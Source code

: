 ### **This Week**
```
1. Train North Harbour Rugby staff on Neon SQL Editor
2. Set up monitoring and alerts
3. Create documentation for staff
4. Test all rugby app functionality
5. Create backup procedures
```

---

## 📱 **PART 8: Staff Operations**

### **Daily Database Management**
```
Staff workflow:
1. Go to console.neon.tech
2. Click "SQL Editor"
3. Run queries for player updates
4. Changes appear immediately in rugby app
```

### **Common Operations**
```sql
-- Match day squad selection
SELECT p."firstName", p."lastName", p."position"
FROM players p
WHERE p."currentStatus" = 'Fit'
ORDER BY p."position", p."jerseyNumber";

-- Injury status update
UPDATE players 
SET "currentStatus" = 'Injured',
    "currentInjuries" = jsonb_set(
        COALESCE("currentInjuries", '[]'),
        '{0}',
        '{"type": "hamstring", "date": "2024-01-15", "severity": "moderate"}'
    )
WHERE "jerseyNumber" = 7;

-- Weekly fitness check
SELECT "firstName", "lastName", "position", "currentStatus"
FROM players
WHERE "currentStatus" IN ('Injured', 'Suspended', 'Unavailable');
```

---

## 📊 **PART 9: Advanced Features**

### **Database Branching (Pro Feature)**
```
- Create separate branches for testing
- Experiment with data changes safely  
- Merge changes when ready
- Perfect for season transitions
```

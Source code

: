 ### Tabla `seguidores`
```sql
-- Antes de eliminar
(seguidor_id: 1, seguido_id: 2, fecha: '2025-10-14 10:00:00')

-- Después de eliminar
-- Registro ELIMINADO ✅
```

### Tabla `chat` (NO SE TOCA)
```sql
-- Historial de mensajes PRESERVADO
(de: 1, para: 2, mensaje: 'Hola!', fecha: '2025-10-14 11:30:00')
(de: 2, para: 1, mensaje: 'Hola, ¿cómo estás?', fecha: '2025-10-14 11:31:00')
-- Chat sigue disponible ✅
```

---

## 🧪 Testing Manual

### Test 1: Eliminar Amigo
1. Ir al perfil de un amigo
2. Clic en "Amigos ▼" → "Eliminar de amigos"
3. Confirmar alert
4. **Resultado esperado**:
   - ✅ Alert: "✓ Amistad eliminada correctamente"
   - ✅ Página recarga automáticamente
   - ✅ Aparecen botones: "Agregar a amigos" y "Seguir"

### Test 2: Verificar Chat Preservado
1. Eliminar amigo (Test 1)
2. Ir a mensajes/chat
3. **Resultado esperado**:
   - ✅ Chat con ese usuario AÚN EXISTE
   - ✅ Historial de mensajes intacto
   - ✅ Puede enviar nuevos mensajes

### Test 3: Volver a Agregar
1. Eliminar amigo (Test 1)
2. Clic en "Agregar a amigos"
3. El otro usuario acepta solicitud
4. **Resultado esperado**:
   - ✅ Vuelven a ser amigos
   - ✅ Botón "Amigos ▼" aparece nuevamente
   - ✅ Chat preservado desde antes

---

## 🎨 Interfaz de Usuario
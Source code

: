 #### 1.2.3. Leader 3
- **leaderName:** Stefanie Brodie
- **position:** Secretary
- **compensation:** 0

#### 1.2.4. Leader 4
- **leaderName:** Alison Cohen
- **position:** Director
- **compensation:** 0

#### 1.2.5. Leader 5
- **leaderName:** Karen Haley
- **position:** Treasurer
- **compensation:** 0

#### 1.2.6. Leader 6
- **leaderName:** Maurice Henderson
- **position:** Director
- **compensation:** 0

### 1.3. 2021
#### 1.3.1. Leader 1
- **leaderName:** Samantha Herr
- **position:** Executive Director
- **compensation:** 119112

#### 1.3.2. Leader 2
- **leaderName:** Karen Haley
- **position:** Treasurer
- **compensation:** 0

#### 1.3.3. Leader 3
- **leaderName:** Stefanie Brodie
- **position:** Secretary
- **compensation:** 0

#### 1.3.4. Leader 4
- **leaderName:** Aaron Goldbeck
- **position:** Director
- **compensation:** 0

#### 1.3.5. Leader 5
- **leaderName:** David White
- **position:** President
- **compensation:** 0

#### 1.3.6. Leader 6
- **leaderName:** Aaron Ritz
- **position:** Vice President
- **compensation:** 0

▸ WHAT TO DO: Each line from the one with "- **position:** Executive Director" through the end of the records above should be written out exactly. No other line should appear.

▸ EXERCISE ANSWER:
- **position:** Executive Director
- **compensation:** 119112

#### 1.3.2. Leader 2
- **leaderName:** Karen Haley
- **position:** Treasurer
- **compensation:** 0

#### 1.3.3. Leader 3
- **leaderName:** Stefanie Brodie
- **position:** Secretary
- **compensation:** 0

#### 1.3.4. Leader 4
- **leaderName:** Aaron Goldbeck
- **position:** Director
- **compensation:** 0

#### 1.3.5. Leader 5
- **leaderName:** David White
- **position:** President
- **compensation:** 0

#### 1.3.6. Leader 6
- **leaderName:** Aaron Ritz
- **position:** Vice President
- **compensation:** 0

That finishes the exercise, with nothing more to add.